日経に送った問い合わせで問題点を指摘しているので、その内容を見てほしい。

【日経への問い合わせ】

日本経済新聞社 秋田浩之様

16日の朝刊オピニオン面に載った「Deep Insight~米豪分断に動く中国」という記事についてお尋ねします。まず問題としたいのは以下のくだりです。

<記事の内容>

米豪の軍略家らによると、中国は米豪を地政学的に切り離し、いざという事態になっても、連携できないようにする意図がうかがえるという。彼らが警戒するのは、次のようなシナリオだ。

中国は豪州を取り囲むようにパプア、バヌアツ、フィジー、トンガに軍事拠点を設ける。台湾と国交を結んでいるソロモン諸島もそこに取り込み、豪州を包囲する「群島の長城」を築き上げる。

こうなると、米軍はいざというとき、豪州の基地を当てにできなくなる。南シナ海やインド洋で米中がぶつかっても、遠方の在日基地しか頼りにできず、不利な体勢を強いられてしまう……。

--ここからが質問です。

豪州の基地を当てにできなくなる」と「南シナ海やインド洋で米中がぶつかっても、遠方の在日基地しか頼りにできず、不利な体勢を強いられてしまう」と秋田様は解説しています。本当にそうですか。「南シナ海」では距離的に近いグアムの米軍基地も「頼り」にできるはずです。
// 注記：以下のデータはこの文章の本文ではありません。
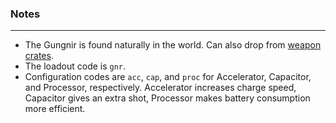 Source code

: ### Notes
---
- The Gungnir is found naturally in the world. Can also drop from [weapon crates](https://gitlab.com/accensi/hd-addons/weapon-crate).
- The loadout code is `gnr`.
- Configuration codes are `acc`, `cap`, and `proc` for Accelerator, Capacitor, and Processor, respectively. Accelerator increases charge speed, Capacitor gives an extra shot, Processor makes battery consumption more efficient. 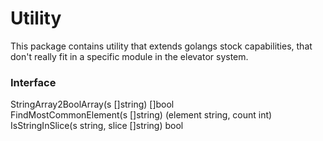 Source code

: Utility
================
This package contains utility that extends golangs stock capabilities, that don't really fit in a specific
module in the elevator system.

### Interface

StringArray2BoolArray(s []string) []bool   
FindMostCommonElement(s []string) (element string, count int)  
IsStringInSlice(s string, slice []string) bool  
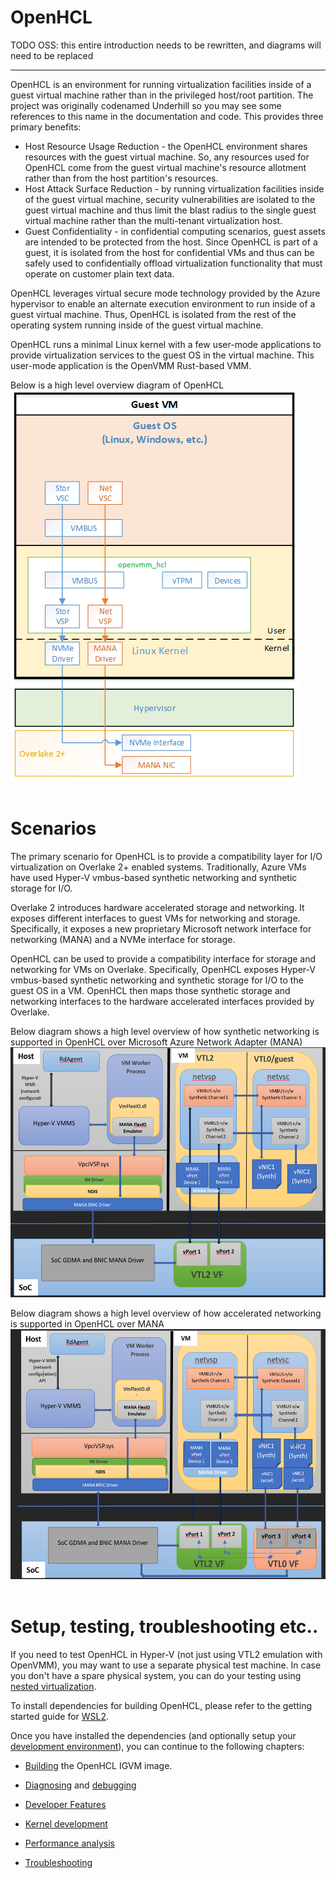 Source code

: # OpenHCL

TODO OSS: this entire introduction needs to be rewritten, and diagrams will need to
be replaced

* * *

OpenHCL is an environment for running virtualization facilities inside of
a guest virtual machine rather than in the privileged host/root partition.
The project was originally codenamed Underhill so you may see some
references to this name in the documentation and code.
This provides three primary benefits:

* Host Resource Usage Reduction - the OpenHCL environment shares resources
    with the guest virtual machine. So, any resources used for OpenHCL come
    from the guest virtual machine's resource allotment rather than from the
    host partition's resources.
* Host Attack Surface Reduction - by running virtualization facilities inside
    of the guest virtual machine, security vulnerabilities are isolated to the
    guest virtual machine and thus limit the blast radius to the single guest
    virtual machine rather than the multi-tenant virtualization host.
* Guest Confidentiality - in confidential computing scenarios, guest assets are
    intended to be protected from the host. Since OpenHCL is part of a guest, it
    is isolated from the host for confidential VMs and thus can be safely used to
    confidentially offload virtualization functionality that must operate on customer
    plain text data.

OpenHCL leverages virtual secure mode technology provided by the Azure hypervisor
to enable an alternate execution environment to run inside of a guest virtual machine.
Thus, OpenHCL is isolated from the rest of the operating system running inside of
the guest virtual machine.

OpenHCL runs a minimal Linux kernel with a few user-mode applications to provide
virtualization services to the guest OS in the virtual machine. This user-mode
application is the OpenVMM Rust-based VMM.

Below is a high level overview diagram of OpenHCL
![OpenHCL Overview](./_images/openhcl.png) <br> <br>

# Scenarios
The primary scenario for OpenHCL is to provide a compatibility layer for I/O
virtualization on Overlake 2+ enabled systems. Traditionally, Azure VMs have
used Hyper-V vmbus-based synthetic networking and synthetic storage for I/O.

Overlake 2 introduces hardware accelerated storage and networking. It exposes
different interfaces to guest VMs for networking and storage. Specifically,
it exposes a new proprietary Microsoft network interface for networking (MANA)
and a NVMe interface for storage.

OpenHCL can be used to provide a compatibility interface for storage and
networking for VMs on Overlake. Specifically, OpenHCL exposes Hyper-V
vmbus-based synthetic networking and synthetic storage for I/O to the guest OS
in a VM. OpenHCL then maps those synthetic storage and networking interfaces
to the hardware accelerated interfaces provided by Overlake.

Below diagram shows a high level overview of how synthetic networking is supported
in OpenHCL over Microsoft Azure Network Adapter (MANA) <br>
<img src="./_images/openhcl-synthetic-nw.png" height="400" width="600"> <br>

Below diagram shows a high level overview of how accelerated networking is supported
in OpenHCL over MANA <br>
<img src="./_images/openhcl-accelnet.png" height="400" width="600"> <br> <br>

# Setup, testing, troubleshooting etc..
If you need to test OpenHCL in Hyper-V (not just using VTL2 emulation with
OpenVMM), you may want to use a separate physical test machine. In case you
don't have a spare physical system, you can do your testing using
[nested virtualization](https://docs.microsoft.com/en-us/virtualization/hyper-v-on-windows/user-guide/nested-virtualization).

To install dependencies for building OpenHCL, please refer to the getting
started guide for [WSL2](../getting_started_wsl.md).

Once you have installed the dependencies (and optionally setup your
[development environment](../ide_setup.md)), you can continue to
the following chapters:

* [Building](./build.md) the OpenHCL IGVM image.

* [Diagnosing](./diag.md) and [debugging](./debug.md)

* [Developer Features](./dev_features.md)

* [Kernel development](./kernel.md)

* [Performance analysis](./perf.md)

* [Troubleshooting](./troubleshoot.md)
インド洋」では、ディエゴガルシア島に米軍基地があります。なのに「遠方の在日基地しか頼りにでき」ないと考えるのは無理があります。グアムの基地も「在日基地」に比べれば「インド洋」に近い場所にあります。

在日基地しか頼りにできず」という記事の説明は誤りではありませんか。問題なしとの判断であれば、その根拠も併せて教えてください。
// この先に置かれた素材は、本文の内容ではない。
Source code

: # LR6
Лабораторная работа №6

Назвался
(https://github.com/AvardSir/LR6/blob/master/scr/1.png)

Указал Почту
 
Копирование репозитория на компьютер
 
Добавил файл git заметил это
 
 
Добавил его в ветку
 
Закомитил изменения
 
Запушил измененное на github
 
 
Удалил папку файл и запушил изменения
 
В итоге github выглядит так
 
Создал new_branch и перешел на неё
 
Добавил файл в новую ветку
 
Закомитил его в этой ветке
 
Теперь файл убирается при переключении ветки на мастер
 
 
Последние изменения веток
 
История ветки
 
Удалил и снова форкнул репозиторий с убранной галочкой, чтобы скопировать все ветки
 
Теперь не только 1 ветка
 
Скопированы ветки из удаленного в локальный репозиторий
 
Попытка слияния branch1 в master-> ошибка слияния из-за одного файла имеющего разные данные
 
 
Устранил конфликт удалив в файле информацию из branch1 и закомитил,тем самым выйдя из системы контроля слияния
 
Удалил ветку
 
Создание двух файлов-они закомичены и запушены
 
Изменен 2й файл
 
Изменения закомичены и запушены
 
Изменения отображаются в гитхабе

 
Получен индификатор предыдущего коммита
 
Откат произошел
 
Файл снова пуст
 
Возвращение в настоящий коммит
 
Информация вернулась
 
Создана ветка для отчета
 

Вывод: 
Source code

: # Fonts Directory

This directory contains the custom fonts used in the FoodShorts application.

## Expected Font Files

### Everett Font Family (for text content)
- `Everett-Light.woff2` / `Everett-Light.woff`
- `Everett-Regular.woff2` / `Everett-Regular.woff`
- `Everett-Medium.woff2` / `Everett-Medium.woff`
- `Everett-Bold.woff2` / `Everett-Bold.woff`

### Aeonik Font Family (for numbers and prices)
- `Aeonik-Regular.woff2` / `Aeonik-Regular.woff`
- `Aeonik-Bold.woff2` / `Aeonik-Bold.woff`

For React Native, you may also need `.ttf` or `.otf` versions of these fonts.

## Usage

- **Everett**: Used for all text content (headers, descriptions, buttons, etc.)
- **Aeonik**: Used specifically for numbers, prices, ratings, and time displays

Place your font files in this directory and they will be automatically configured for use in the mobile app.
せっかくの機会なので、他にもいくつか指摘しておきます。

(1)「豪州を包囲」になりますか?

まず「群島の長城」についてです。
九重"夢"大吊橋(大分県九重町)
       ※写真と本文は無関係です

パプア、バヌアツ、フィジー、トンガ」に「ソロモン諸島」を加えても「豪州を包囲する『群島の長城』」はできません。記事に付けた地図を見てください。「群島の長城」は「豪州」の北東に連なっているだけで、他の方角は空いています。「包囲」には程遠いのに「豪州の基地を当てにできなくなる」と言えますか。

秋田様は以下のようにも書いています。

米軍はいま、インド洋や南シナ海をにらみ、豪州北端のダーウィン基地に海兵隊員1600人を駐留させている。ところが、この近くに中国の『群島の長城』が出現したら、『米軍の行動は制約されてしまう』(米安保専門家)

当てにできなくなる豪州の基地」とは、具体的には「ダーウィン基地」を指すのでしょう。この「基地」と「群島の長城」はかなり離れています。「基地」のすぐ北にあるのはインドネシアです。「群島の長城」にインドネシアが入っていないのに「豪州の基地を当てにできなくなる」と断言できるのが不思議です。記事に出てくる「米安保専門家」も「米軍の行動は制約されてしまう」としか述べていません。


(2)「関ケ原」と言えますか?

記事では「南太平洋」について「この海洋は、米中覇権争いの勝敗を分ける『関ケ原』」だとも書いています。「その理由は後にふれる」としていますが、結局「その理由」は不明なままです。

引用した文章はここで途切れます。